C'est celle de Dieu Seul.
--- "لِلَّهِ ما فِي السَّمَاواتِ وَمَا فِي الأَرْضِ" : "A Dieu appartient ce qui se trouve dans les cieux et sur la terre" (Coran 2/284) ;
--- "قُل لِّمَنِ الْأَرْضُ وَمَن فِيهَا إِن كُنتُمْ تَعْلَمُونَ؟ سَيَقُولُونَ لِلَّهِ! قُلْ أَفَلَا تَذَكَّرُونَ؟" : "Dis : "A qui appartient la Terre et ceux qui s'y trouvent, si vous savez ?" Ils (= les Polythéistes) diront : "(Ils appartiennent) à Dieu !" Dis : "Ne vous souvenez-vous donc pas ?"" (Coran 23/84-85).
--- A ceux qui ne pouvaient pas pratiquer leur Dîn, qui avaient la possibilité d'émigrer ailleurs et ne l'ont pas fait, il est dit après leur mort : "La terre de Dieu n'était-elle pas vaste, de sorte que vous y émigriez ?" : "إِنَّ الَّذِينَ تَوَفَّاهُمُ الْمَلآئِكَةُ ظَالِمِي أَنْفُسِهِمْ قَالُواْ فِيمَ كُنتُمْ قَالُواْ كُنَّا مُسْتَضْعَفِينَ فِي الأَرْضِ قَالْوَاْ أَلَمْ تَكُنْ أَرْضُ اللّهِ وَاسِعَةً فَتُهَاجِرُواْ فِيهَا" (Coran 4/97).

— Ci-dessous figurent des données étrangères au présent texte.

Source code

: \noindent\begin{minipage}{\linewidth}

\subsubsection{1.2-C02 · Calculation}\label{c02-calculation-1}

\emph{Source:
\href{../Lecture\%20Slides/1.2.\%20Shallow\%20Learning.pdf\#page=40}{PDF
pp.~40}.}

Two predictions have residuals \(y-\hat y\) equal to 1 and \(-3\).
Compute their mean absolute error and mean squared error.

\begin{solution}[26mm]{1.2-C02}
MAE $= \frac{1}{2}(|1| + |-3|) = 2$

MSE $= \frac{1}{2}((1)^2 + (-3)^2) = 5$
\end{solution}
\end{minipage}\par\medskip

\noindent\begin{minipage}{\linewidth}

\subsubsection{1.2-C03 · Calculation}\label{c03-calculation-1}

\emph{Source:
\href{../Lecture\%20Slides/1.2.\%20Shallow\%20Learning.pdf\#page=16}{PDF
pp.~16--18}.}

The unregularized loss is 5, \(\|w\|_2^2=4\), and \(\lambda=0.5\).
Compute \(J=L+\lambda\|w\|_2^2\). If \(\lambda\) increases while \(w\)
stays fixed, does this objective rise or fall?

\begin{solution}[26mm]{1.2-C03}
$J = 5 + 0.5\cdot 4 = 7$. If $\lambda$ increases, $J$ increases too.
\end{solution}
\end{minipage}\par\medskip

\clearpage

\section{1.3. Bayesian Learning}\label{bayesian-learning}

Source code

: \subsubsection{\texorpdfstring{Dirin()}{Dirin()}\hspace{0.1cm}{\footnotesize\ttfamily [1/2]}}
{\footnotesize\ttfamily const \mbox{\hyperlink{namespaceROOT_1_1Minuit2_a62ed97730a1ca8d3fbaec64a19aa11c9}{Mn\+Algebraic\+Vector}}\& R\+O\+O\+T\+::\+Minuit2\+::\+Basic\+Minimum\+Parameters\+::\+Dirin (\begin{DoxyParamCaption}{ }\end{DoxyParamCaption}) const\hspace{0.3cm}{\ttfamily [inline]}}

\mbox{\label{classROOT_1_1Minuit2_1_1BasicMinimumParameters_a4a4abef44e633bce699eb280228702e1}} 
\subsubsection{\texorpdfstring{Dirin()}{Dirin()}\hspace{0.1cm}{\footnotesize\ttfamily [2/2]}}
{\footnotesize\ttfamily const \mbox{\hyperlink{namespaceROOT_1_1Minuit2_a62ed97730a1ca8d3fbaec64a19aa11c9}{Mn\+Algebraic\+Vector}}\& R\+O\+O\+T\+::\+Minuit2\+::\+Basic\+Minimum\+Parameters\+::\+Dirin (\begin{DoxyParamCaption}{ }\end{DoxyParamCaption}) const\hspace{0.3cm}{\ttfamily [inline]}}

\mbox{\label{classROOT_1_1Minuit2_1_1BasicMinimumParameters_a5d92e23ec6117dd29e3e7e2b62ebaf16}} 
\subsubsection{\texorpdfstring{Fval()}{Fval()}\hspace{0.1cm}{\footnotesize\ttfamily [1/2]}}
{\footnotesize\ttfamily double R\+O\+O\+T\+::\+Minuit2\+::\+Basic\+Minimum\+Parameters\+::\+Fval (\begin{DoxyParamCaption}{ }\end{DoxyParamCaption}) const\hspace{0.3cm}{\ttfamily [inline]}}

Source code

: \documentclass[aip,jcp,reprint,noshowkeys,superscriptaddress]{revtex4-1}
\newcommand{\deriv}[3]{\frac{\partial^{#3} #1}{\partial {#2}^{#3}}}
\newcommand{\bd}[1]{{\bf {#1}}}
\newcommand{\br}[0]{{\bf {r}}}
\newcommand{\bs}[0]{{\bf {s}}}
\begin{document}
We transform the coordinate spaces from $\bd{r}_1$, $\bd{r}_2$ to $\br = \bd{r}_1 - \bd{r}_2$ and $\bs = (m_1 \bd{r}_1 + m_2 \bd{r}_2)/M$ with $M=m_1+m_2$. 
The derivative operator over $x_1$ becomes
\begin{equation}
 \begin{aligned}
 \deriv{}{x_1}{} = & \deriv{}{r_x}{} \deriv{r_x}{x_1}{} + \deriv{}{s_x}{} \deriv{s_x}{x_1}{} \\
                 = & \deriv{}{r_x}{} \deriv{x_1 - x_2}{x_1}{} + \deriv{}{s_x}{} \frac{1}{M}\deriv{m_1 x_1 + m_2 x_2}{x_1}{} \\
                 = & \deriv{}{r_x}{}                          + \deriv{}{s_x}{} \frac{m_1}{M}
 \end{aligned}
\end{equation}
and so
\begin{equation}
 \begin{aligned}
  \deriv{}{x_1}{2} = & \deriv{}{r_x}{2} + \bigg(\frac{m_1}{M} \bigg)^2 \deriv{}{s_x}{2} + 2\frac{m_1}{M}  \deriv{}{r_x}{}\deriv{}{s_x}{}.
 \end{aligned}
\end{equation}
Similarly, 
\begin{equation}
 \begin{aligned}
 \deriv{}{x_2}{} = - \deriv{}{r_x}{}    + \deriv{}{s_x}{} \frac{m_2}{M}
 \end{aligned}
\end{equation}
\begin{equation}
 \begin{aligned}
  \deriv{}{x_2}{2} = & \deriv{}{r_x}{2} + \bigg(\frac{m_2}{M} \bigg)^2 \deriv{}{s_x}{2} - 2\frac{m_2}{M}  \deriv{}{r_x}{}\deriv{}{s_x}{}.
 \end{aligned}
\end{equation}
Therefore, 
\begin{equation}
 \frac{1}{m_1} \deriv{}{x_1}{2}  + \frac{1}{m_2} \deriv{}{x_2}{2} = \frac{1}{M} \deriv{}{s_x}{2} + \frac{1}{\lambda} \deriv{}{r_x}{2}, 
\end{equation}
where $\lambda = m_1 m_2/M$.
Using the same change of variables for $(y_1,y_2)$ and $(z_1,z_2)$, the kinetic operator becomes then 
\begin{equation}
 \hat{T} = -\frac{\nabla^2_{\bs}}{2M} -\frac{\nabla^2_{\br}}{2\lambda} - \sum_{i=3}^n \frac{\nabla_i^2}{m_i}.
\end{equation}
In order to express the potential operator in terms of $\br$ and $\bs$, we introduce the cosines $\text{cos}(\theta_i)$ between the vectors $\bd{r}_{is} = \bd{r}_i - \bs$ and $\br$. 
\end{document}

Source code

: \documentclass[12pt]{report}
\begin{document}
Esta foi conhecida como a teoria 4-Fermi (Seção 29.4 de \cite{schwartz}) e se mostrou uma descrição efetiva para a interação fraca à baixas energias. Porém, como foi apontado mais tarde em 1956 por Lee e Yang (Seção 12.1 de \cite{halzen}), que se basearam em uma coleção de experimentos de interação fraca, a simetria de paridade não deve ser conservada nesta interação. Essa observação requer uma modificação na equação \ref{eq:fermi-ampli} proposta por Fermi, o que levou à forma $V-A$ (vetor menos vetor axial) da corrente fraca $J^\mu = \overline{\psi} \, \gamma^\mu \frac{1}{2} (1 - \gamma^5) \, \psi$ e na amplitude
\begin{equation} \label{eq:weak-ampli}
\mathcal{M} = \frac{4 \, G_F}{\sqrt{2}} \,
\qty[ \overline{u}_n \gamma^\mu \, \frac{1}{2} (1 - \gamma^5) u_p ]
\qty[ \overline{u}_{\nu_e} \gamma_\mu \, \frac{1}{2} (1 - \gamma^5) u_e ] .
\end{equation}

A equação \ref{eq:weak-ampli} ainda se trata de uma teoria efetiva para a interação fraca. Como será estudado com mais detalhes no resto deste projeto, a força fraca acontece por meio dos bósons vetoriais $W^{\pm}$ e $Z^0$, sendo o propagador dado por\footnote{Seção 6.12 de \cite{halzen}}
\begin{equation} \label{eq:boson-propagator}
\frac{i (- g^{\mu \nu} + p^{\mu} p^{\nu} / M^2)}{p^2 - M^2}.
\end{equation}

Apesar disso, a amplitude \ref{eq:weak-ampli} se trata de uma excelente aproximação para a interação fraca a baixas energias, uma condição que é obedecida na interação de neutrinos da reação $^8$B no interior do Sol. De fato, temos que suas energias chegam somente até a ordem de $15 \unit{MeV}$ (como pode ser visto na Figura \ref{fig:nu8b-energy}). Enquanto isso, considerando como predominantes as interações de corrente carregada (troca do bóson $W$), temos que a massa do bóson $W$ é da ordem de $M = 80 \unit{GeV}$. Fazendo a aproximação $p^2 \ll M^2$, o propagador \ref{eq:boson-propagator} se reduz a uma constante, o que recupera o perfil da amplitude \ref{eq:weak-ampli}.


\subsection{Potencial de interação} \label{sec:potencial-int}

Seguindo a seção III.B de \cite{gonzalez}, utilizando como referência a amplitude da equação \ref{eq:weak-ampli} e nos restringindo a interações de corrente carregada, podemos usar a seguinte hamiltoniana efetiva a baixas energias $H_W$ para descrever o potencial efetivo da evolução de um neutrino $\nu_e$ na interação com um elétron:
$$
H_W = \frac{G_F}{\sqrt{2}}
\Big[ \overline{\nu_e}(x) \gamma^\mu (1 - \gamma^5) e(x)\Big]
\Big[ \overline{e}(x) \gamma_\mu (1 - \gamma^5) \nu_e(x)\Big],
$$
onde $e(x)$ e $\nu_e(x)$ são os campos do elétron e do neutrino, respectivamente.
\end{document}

Mais cela n'empêche pas en même temps la propriété humaine : nous le verrons en C, plus bas. La propriété d'un homme sur quelque chose de mobilier ou d'immobilier est bien réelle, et ne contredit pas la propriété originelle et absolue de Dieu.
Le verset suivant met en exergue ces 2 dimensions :
--- "وَآتُوهُم مِّن مَّالِ اللَّهِ الَّذِي آتَاكُمْ" : "Et donnez-leur du bien de Dieu qu'Il vous a donné" (Coran 24/33).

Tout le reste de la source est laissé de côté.